*** Provided data ***

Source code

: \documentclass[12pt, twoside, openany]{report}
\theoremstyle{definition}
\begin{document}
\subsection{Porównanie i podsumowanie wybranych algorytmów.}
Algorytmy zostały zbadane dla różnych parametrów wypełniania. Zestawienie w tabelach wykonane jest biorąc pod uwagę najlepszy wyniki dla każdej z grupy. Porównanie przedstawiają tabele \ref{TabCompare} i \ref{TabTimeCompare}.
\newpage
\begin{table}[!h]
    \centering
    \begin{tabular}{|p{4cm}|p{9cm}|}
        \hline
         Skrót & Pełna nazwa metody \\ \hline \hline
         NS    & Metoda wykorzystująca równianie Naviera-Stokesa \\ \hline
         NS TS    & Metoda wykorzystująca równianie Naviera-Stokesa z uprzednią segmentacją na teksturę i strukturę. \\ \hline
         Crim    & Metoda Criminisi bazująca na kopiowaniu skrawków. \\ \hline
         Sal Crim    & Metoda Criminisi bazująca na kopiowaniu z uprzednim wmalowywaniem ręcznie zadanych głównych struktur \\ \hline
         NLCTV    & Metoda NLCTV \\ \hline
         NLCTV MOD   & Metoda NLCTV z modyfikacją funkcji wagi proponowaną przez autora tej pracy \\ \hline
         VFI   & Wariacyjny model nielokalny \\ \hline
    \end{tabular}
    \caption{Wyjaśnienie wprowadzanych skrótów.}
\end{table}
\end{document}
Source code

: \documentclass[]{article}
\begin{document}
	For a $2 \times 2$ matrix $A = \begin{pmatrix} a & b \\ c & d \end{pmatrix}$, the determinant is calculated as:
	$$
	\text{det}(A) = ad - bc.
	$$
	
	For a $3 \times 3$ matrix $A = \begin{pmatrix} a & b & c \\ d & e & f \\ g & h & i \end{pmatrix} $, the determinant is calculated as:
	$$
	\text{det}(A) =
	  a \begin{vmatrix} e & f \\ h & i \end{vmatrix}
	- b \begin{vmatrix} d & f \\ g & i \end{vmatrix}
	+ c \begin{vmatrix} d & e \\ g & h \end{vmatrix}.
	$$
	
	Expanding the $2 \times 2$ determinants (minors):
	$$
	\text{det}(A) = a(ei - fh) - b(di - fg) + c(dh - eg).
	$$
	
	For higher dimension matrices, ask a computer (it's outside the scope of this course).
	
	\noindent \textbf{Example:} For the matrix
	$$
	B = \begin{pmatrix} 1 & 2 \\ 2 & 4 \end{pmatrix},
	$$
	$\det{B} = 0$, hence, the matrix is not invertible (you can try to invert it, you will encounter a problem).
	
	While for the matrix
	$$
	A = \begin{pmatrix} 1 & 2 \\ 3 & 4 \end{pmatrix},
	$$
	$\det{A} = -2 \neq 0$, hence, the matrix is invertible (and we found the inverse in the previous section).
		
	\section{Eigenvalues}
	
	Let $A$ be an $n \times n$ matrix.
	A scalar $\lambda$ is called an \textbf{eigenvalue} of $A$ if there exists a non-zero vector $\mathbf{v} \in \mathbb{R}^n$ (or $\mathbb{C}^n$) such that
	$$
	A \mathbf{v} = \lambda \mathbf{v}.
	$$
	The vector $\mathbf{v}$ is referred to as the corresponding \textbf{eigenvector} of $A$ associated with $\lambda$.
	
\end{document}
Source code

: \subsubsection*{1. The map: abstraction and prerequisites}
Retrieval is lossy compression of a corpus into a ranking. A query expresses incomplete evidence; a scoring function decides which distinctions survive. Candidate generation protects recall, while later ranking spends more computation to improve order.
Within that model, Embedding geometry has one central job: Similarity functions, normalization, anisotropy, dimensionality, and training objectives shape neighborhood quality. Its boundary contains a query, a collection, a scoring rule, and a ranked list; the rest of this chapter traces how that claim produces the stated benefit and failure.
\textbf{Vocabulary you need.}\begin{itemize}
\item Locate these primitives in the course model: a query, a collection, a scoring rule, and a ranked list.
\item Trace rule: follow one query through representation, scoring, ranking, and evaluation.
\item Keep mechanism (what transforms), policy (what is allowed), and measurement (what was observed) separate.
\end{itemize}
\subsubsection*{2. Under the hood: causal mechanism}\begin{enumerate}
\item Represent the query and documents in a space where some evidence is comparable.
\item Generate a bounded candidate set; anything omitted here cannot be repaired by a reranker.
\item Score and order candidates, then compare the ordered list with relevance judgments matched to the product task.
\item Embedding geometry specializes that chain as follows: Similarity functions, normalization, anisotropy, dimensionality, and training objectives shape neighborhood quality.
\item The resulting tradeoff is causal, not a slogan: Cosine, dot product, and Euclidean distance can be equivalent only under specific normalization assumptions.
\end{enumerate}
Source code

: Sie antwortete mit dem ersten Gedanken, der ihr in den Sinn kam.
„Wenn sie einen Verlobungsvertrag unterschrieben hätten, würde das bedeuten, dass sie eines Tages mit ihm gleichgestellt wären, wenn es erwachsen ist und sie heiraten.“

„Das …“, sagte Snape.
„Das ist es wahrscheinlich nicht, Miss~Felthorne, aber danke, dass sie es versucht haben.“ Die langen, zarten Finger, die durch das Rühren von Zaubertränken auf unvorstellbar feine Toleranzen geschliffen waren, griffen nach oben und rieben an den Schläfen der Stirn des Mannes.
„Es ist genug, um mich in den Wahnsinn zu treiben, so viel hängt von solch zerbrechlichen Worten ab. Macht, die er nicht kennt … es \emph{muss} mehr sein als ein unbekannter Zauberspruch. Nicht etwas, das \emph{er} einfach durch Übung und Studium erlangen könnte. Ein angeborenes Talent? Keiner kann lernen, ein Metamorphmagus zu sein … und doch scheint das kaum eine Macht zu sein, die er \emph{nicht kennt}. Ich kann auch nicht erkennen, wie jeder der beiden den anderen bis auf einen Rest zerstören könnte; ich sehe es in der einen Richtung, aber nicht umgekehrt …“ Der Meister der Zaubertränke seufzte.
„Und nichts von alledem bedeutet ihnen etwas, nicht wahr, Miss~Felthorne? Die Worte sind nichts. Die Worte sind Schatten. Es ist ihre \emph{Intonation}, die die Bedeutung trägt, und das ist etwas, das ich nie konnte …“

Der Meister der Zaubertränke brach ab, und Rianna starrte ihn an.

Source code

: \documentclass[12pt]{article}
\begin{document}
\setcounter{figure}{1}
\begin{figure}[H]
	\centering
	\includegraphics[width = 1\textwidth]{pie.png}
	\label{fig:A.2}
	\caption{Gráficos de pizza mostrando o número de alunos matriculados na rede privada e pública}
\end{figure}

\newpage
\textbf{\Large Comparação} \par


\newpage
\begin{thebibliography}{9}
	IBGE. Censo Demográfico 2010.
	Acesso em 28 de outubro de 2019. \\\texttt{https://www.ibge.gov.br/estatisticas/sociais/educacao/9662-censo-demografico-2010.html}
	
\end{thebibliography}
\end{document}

*** End of Provided data ***

- Problem to work on:
Can you reproduce all the material exactly?

- Solved problem:
Source code

: \documentclass[12pt, twoside, openany]{report}
\theoremstyle{definition}
\begin{document}
\subsection{Porównanie i podsumowanie wybranych algorytmów.}
Algorytmy zostały zbadane dla różnych parametrów wypełniania. Zestawienie w tabelach wykonane jest biorąc pod uwagę najlepszy wyniki dla każdej z grupy. Porównanie przedstawiają tabele \ref{TabCompare} i \ref{TabTimeCompare}.
\newpage
\begin{table}[!h]
    \centering
    \begin{tabular}{|p{4cm}|p{9cm}|}
        \hline
         Skrót & Pełna nazwa metody \\ \hline \hline
         NS    & Metoda wykorzystująca równianie Naviera-Stokesa \\ \hline
         NS TS    & Metoda wykorzystująca równianie Naviera-Stokesa z uprzednią segmentacją na teksturę i strukturę. \\ \hline
         Crim    & Metoda Criminisi bazująca na kopiowaniu skrawków. \\ \hline
         Sal Crim    & Metoda Criminisi bazująca na kopiowaniu z uprzednim wmalowywaniem ręcznie zadanych głównych struktur \\ \hline
         NLCTV    & Metoda NLCTV \\ \hline
         NLCTV MOD   & Metoda NLCTV z modyfikacją funkcji wagi proponowaną przez autora tej pracy \\ \hline
         VFI   & Wariacyjny model nielokalny \\ \hline
    \end{tabular}
    \caption{Wyjaśnienie wprowadzanych skrótów.}
\end{table}
\end{document}
Source code

: \documentclass[]{article}
\begin{document}
	For a $2 \times 2$ matrix $A = \begin{pmatrix} a & b \\ c & d \end{pmatrix}$, the determinant is calculated as:
	$$
	\text{det}(A) = ad - bc.
	$$
	
	For a $3 \times 3$ matrix $A = \begin{pmatrix} a & b & c \\ d & e & f \\ g & h & i \end{pmatrix} $, the determinant is calculated as:
	$$
	\text{det}(A) =
	  a \begin{vmatrix} e & f \\ h & i \end{vmatrix}
	- b \begin{vmatrix} d & f \\ g & i \end{vmatrix}
	+ c \begin{vmatrix} d & e \\ g & h \end{vmatrix}.
	$$
	
	Expanding the $2 \times 2$ determinants (minors):
	$$
	\text{det}(A) = a(ei - fh) - b(di - fg) + c(dh - eg).
	$$
	
	For higher dimension matrices, ask a computer (it's outside the scope of this course).
	
	\noindent \textbf{Example:} For the matrix
	$$
	B = \begin{pmatrix} 1 & 2 \\ 2 & 4 \end{pmatrix},
	$$
	$\det{B} = 0$, hence, the matrix is not invertible (you can try to invert it, you will encounter a problem).
	
	While for the matrix
	$$
	A = \begin{pmatrix} 1 & 2 \\ 3 & 4 \end{pmatrix},
	$$
	$\det{A} = -2 \neq 0$, hence, the matrix is invertible (and we found the inverse in the previous section).
		
	\section{Eigenvalues}
	
	Let $A$ be an $n \times n$ matrix.
	A scalar $\lambda$ is called an \textbf{eigenvalue} of $A$ if there exists a non-zero vector $\mathbf{v} \in \mathbb{R}^n$ (or $\mathbb{C}^n$) such that
	$$
	A \mathbf{v} = \lambda \mathbf{v}.
	$$
	The vector $\mathbf{v}$ is referred to as the corresponding \textbf{eigenvector} of $A$ associated with $\lambda$.
	
\end{document}
Source code

: \subsubsection*{1. The map: abstraction and prerequisites}
Retrieval is lossy compression of a corpus into a ranking. A query expresses incomplete evidence; a scoring function decides which distinctions survive. Candidate generation protects recall, while later ranking spends more computation to improve order.
Within that model, Embedding geometry has one central job: Similarity functions, normalization, anisotropy, dimensionality, and training objectives shape neighborhood quality. Its boundary contains a query, a collection, a scoring rule, and a ranked list; the rest of this chapter traces how that claim produces the stated benefit and failure.
\textbf{Vocabulary you need.}\begin{itemize}
\item Locate these primitives in the course model: a query, a collection, a scoring rule, and a ranked list.
\item Trace rule: follow one query through representation, scoring, ranking, and evaluation.
\item Keep mechanism (what transforms), policy (what is allowed), and measurement (what was observed) separate.
\end{itemize}
\subsubsection*{2. Under the hood: causal mechanism}\begin{enumerate}
\item Represent the query and documents in a space where some evidence is comparable.
\item Generate a bounded candidate set; anything omitted here cannot be repaired by a reranker.
\item Score and order candidates, then compare the ordered list with relevance judgments matched to the product task.
\item Embedding geometry specializes that chain as follows: Similarity functions, normalization, anisotropy, dimensionality, and training objectives shape neighborhood quality.
\item The resulting tradeoff is causal, not a slogan: Cosine, dot product, and Euclidean distance can be equivalent only under specific normalization assumptions.
\end{enumerate}
Source code

: Sie antwortete mit dem ersten Gedanken, der ihr in den Sinn kam.
„Wenn sie einen Verlobungsvertrag unterschrieben hätten, würde das bedeuten, dass sie eines Tages mit ihm gleichgestellt wären, wenn es erwachsen ist und sie heiraten.“

„Das …“, sagte Snape.
„Das ist es wahrscheinlich nicht, Miss~Felthorne, aber danke, dass sie es versucht haben.“ Die langen, zarten Finger, die durch das Rühren von Zaubertränken auf unvorstellbar feine Toleranzen geschliffen waren, griffen nach oben und rieben an den Schläfen der Stirn des Mannes.
„Es ist genug, um mich in den Wahnsinn zu treiben, so viel hängt von solch zerbrechlichen Worten ab. Macht, die er nicht kennt … es \emph{muss} mehr sein als ein unbekannter Zauberspruch. Nicht etwas, das \emph{er} einfach durch Übung und Studium erlangen könnte. Ein angeborenes Talent? Keiner kann lernen, ein Metamorphmagus zu sein … und doch scheint das kaum eine Macht zu sein, die er \emph{nicht kennt}. Ich kann auch nicht erkennen, wie jeder der beiden den anderen bis auf einen Rest zerstören könnte; ich sehe es in der einen Richtung, aber nicht umgekehrt …“ Der Meister der Zaubertränke seufzte.
„Und nichts von alledem bedeutet ihnen etwas, nicht wahr, Miss~Felthorne? Die Worte sind nichts. Die Worte sind Schatten. Es ist ihre \emph{Intonation}, die die Bedeutung trägt, und das ist etwas, das ich nie konnte …“

Der Meister der Zaubertränke brach ab, und Rianna starrte ihn an.

Source code

: \documentclass[12pt]{article}
\begin{document}
\setcounter{figure}{1}
\begin{figure}[H]
	\centering
	\includegraphics[width = 1\textwidth]{pie.png}
	\label{fig:A.2}
	\caption{Gráficos de pizza mostrando o número de alunos matriculados na rede privada e pública}
\end{figure}

\newpage
\textbf{\Large Comparação} \par


\newpage
\begin{thebibliography}{9}
	IBGE. Censo Demográfico 2010.
	Acesso em 28 de outubro de 2019. \\\texttt{https://www.ibge.gov.br/estatisticas/sociais/educacao/9662-censo-demografico-2010.html}
	
\end{thebibliography}
\end{document}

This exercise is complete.